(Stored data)
»»
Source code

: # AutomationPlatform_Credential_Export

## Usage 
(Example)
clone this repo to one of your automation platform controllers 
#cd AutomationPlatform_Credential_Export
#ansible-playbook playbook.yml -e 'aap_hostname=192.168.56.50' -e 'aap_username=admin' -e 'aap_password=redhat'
««
»»
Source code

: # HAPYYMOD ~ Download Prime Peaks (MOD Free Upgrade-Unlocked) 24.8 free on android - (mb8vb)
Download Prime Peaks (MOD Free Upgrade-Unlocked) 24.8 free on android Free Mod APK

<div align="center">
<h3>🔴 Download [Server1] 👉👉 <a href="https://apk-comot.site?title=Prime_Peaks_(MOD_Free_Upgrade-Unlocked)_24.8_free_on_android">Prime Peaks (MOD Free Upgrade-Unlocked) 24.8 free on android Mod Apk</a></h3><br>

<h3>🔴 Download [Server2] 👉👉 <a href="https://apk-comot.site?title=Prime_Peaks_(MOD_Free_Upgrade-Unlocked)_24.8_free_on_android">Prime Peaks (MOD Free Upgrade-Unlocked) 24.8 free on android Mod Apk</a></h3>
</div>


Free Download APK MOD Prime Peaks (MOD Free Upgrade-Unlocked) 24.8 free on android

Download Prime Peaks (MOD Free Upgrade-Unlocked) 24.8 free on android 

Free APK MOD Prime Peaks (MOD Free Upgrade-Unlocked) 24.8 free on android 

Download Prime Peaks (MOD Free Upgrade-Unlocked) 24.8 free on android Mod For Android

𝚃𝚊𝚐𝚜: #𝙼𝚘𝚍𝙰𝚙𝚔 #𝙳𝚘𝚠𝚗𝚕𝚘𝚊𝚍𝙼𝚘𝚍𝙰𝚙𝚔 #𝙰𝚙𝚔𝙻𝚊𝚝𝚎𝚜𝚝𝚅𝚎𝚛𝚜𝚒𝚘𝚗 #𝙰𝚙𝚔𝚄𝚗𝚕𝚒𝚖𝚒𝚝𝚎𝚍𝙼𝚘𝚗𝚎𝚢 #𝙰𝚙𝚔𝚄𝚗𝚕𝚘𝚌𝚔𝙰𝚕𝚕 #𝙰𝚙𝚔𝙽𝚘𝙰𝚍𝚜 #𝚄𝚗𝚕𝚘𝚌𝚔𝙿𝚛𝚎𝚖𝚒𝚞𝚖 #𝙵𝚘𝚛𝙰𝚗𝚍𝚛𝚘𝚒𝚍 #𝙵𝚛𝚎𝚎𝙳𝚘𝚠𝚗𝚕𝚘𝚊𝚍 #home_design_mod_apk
««
## [ASSIGNMENT]
Could you reproduce exactly the lines of the entries above, from the one with "android - (mb8vb)" through the one with "𝚃𝚊𝚐𝚜: #𝙼𝚘𝚍𝙰𝚙𝚔 #𝙳𝚘𝚠𝚗𝚕𝚘𝚊𝚍𝙼𝚘𝚍𝙰𝚙𝚔", and nothing else?

## [EXERCISE OUTPUT]
: # HAPYYMOD ~ Download Prime Peaks (MOD Free Upgrade-Unlocked) 24.8 free on android - (mb8vb)
Download Prime Peaks (MOD Free Upgrade-Unlocked) 24.8 free on android Free Mod APK

<div align="center">
<h3>🔴 Download [Server1] 👉👉 <a href="https://apk-comot.site?title=Prime_Peaks_(MOD_Free_Upgrade-Unlocked)_24.8_free_on_android">Prime Peaks (MOD Free Upgrade-Unlocked) 24.8 free on android Mod Apk</a></h3><br>

<h3>🔴 Download [Server2] 👉👉 <a href="https://apk-comot.site?title=Prime_Peaks_(MOD_Free_Upgrade-Unlocked)_24.8_free_on_android">Prime Peaks (MOD Free Upgrade-Unlocked) 24.8 free on android Mod Apk</a></h3>
</div>


Free Download APK MOD Prime Peaks (MOD Free Upgrade-Unlocked) 24.8 free on android

Download Prime Peaks (MOD Free Upgrade-Unlocked) 24.8 free on android 

Free APK MOD Prime Peaks (MOD Free Upgrade-Unlocked) 24.8 free on android 

Download Prime Peaks (MOD Free Upgrade-Unlocked) 24.8 free on android Mod For Android

𝚃𝚊𝚐𝚜: #𝙼𝚘𝚍𝙰𝚙𝚔 #𝙳𝚘𝚠𝚗𝚕𝚘𝚊𝚍𝙼𝚘𝚍𝙰𝚙𝚔 #𝙰𝚙𝚔𝙻𝚊𝚝𝚎𝚜𝚝𝚅𝚎𝚛𝚜𝚒𝚘𝚗 #𝙰𝚙𝚔𝚄𝚗𝚕𝚒𝚖𝚒𝚝𝚎𝚍𝙼𝚘𝚗𝚎𝚢 #𝙰𝚙𝚔𝚄𝚗𝚕𝚘𝚌𝚔𝙰𝚕𝚕 #𝙰𝚙𝚔𝙽𝚘𝙰𝚍𝚜 #𝚄𝚗𝚕𝚘𝚌𝚔𝙿𝚛𝚎𝚖𝚒𝚞𝚖 #𝙵𝚘𝚛𝙰𝚗𝚍𝚛𝚘𝚒𝚍 #𝙵𝚛𝚎𝚎𝙳𝚘𝚠𝚗𝚕𝚘𝚊𝚍 #home_design_mod_apk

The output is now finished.